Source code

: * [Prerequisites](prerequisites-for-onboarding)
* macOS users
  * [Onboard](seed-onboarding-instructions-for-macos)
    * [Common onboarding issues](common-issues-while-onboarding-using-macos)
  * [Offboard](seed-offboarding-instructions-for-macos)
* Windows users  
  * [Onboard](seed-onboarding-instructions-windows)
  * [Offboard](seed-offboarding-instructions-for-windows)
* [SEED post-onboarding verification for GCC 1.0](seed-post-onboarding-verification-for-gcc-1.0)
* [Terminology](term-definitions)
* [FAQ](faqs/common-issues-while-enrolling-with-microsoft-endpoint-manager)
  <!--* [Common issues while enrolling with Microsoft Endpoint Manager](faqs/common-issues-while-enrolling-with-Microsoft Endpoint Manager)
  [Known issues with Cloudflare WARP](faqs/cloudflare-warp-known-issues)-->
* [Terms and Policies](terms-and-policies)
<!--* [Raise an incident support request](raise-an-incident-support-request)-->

* Exercise instructions:
Each record above must be given again exactly.

* Exercise answer:
Source code

: * [Prerequisites](prerequisites-for-onboarding)
* macOS users
  * [Onboard](seed-onboarding-instructions-for-macos)
    * [Common onboarding issues](common-issues-while-onboarding-using-macos)
  * [Offboard](seed-offboarding-instructions-for-macos)
* Windows users  
  * [Onboard](seed-onboarding-instructions-windows)
  * [Offboard](seed-offboarding-instructions-for-windows)
* [SEED post-onboarding verification for GCC 1.0](seed-post-onboarding-verification-for-gcc-1.0)
* [Terminology](term-definitions)
* [FAQ](faqs/common-issues-while-enrolling-with-microsoft-endpoint-manager)
  <!--* [Common issues while enrolling with Microsoft Endpoint Manager](faqs/common-issues-while-enrolling-with-Microsoft Endpoint Manager)
  [Known issues with Cloudflare WARP](faqs/cloudflare-warp-known-issues)-->
* [Terms and Policies](terms-and-policies)
<!--* [Raise an incident support request](raise-an-incident-support-request)-->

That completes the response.